BYD alone achieved 631% year-on-year growth, with its market share now at 1.68%, outperforming long-established brands such as Citroën, Honda, and SEAT.

New entrants from China such as Jaecoo and Omoda also saw strong sales, causing concern for legacy manufacturers.

Philip Nothard, insight director at Cox Automotive, said: “Creating effective strategies to manage the changing competitive environment is crucial. 

“Effective brand partnerships will be crucial in navigating these changes.

“UK stakeholders must adapt their sourcing, logistics, and partnerships to reflect Asia’s growing influence.

“This includes preparing for reduced European supply and accommodating more diverse product standards.”

Fleets are expected to make up the majority of sales (50%), with private registrations predicted to increase by 2%, to 47% of the total.

Q1 2025 saw record-breaking electric vehicle (EV) registrations, caused by falling interest rates and a scramble to beat tax increases, but Cox warned that this may not continue in the long-term, at least not without increased fiscal support and policy decisions.

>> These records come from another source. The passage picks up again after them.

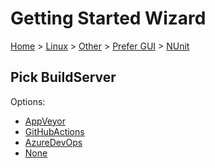 # Getting Started Wizard

[Home](/docs/wiz/readme.md) > [Linux](Linux.md) > [Other](Linux_Other.md) > [Prefer GUI](Linux_Other_Gui.md) > [NUnit](Linux_Other_Gui_NUnit.md)

## Pick BuildServer

Options:
 * [AppVeyor](Linux_Other_Gui_NUnit_AppVeyor.md)
 * [GitHubActions](Linux_Other_Gui_NUnit_GitHubActions.md)
 * [AzureDevOps](Linux_Other_Gui_NUnit_AzureDevOps.md)
 * [None](Linux_Other_Gui_NUnit_None.md)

Cox predicted that the UK would fall 4% short of its EV target, ending the year with 24% of new car registrations being electric.

This gap was predicted to widen, reaching 16% by 2028.

Nothard added: “While the UK government has adjusted the ZEV mandate to reduce the financial penalties on manufacturers who don’t meet the targets, these are minor in the greater context of the current pressures on the industry.

“With the industry’s exports under threat due to tariffs, along with complications in the global supply chain and inconsistent consumer demand for EVs, much more needs to be done.”